NATIONAL: The world got to know Yothu Yindi in the early ’90s when their song Treaty was given a dance makeover by remix duo Filthy Lucre, cementing the band as the first poster boys for Aboriginal pop.
Treaty peaked at No.11 in the ARIA singles chart in 1992, picking up eight ARIA Awards, including song of the year, and reached No.6 in the US Billboard dance chart and No.72 in the mainstream chart.
In that same year Yothu Yindi represented Australia at the launch of the United Nation’s International Year of Indigenous Peoples at the UN Headquarters in New York. A year later frontman Mandawuy Yunupingu was named Australian of the Year.
After being invited to tour the US with Midnight Oil, the band from Arnhem Land played at the inaugural Big Day Out in Sydney and can boast the rare feat of having performed on a bill above Nirvana.
Twenty years on, Yothu Yindi will become the latest band to be inducted into the ARIA Hall of Fame. Mandawuy says the honour extends far beyond the band he founded with Stuart Kellaway, Cal Williams, Witiyana Marika, Milkayngu Mununggurr and future solo star Geoffrey Gurrumul Yunupingu.
“It’s a great honour for Yothu Yindi and for my family and my community and for Australia because we want us all to be in the same boat sailing towards the future,” Mandawuy says.
“I’m looking forward to an interesting celebration of us being inducted into the Hall Of Fame and that many friends in music and our community will come and celebrate with us.”
Treaty, the song Yothu Yindi will perform at the ARIAs, was inspired by the 1988 Bicentennial celebrations when Australian Prime Minister Bob Hawke visited the Northern Territory, promising a treaty with indigenous Australians.
One of the first songs to combine traditional Aboriginal sounds with modern pop and rock, its legacy was ensured with the catch-phrase “well I heard it on the radio / and I saw it on the television”.
Mandawuy says he revealed the lyrics to his friend Paul Kelly over a fishing trip and between them Treaty was born, the song later recorded in Darwin.
“When Bob Hawke was in power he came up to the Barunga Festival and met up with the elders there and said there was going to be a treaty between black and white Australia,” recalls Mandawuy.
“I couldn’t come to the festival itself but I saw it on the TV and heard it on the radio so that’s where the lyrics came from.
“Paul Kelly came up and I took him out fishing and we came back with a big fish and had that for dinner sitting around a big campfire with our guitars trying to write a song.”
Treaty has been named by APRA as one of the Top 30 Australian songs and Mandawuy is hopeful the latest honour will throw further weight behind its message.

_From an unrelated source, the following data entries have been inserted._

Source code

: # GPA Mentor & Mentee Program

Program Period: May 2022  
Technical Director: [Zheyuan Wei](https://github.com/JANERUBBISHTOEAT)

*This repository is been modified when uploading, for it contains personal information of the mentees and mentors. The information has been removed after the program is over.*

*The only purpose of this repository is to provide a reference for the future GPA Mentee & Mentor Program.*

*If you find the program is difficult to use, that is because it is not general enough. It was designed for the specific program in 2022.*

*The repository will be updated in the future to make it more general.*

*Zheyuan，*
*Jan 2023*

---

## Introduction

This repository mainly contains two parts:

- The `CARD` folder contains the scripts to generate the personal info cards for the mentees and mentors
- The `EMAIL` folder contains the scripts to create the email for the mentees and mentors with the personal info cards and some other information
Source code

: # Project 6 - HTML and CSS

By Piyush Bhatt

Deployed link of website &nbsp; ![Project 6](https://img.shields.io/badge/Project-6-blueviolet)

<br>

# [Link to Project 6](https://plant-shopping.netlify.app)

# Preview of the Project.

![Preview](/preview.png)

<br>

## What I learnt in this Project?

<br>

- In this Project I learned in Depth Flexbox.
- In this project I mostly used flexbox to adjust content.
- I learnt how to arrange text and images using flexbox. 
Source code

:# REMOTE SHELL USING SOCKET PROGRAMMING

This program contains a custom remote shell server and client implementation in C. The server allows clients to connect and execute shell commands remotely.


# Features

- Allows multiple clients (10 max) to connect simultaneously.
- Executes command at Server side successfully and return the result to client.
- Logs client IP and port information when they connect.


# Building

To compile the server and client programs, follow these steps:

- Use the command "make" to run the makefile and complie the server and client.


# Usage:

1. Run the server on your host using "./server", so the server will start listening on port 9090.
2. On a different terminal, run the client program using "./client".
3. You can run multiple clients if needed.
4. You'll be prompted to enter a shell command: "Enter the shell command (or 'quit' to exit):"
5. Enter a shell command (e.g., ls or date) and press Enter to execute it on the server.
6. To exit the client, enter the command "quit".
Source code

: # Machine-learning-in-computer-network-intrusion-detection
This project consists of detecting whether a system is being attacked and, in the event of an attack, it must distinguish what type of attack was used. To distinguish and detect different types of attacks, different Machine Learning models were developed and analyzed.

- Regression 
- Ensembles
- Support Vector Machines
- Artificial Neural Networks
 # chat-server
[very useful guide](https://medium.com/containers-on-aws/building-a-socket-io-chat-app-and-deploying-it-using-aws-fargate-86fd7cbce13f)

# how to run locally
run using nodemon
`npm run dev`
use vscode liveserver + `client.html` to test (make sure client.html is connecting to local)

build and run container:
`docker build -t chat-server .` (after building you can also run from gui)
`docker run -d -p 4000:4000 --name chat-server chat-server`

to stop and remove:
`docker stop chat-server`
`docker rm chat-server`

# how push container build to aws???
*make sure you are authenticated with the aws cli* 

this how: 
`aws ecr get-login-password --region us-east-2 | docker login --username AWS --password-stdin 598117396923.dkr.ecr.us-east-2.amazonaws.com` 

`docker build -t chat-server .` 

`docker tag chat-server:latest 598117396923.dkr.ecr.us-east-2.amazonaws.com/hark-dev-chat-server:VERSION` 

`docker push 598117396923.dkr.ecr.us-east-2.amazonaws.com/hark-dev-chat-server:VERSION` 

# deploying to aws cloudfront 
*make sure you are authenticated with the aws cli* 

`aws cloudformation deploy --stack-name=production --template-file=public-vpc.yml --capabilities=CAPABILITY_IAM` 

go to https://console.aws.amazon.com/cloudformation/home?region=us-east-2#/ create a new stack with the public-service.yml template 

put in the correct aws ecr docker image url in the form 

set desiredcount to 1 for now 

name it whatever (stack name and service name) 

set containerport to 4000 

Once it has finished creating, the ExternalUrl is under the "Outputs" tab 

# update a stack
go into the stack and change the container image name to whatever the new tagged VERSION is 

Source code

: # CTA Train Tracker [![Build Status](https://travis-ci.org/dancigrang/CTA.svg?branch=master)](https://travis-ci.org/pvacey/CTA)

“It’s achieved a lot and lingered in people’s minds and made people think twice about a treaty,” he says.
“It’s coming round to a point where currently Australia is talking about constitutional inclusion of Aboriginal people… so that’s a beginning in the right direction.”
Now focused on the future, Yothu Yindi have recorded their first song in 12 years to feature on a forthcoming greatest hits album.
Healing Stone, written with INXS tunesmith Andrew Farriss, is a personal song for Mandawuy as it tackles end-stage renal disease, the illness he was diagnosed with in 2008.
“I just hope that this song, and telling my story, helps build understanding and action – action to improve prevention and treatment of this dietary affliction and help create a better future for my people,” Mandawuy says.
* Healing Stone: The Best Of Yothu Yindi is released on November 30.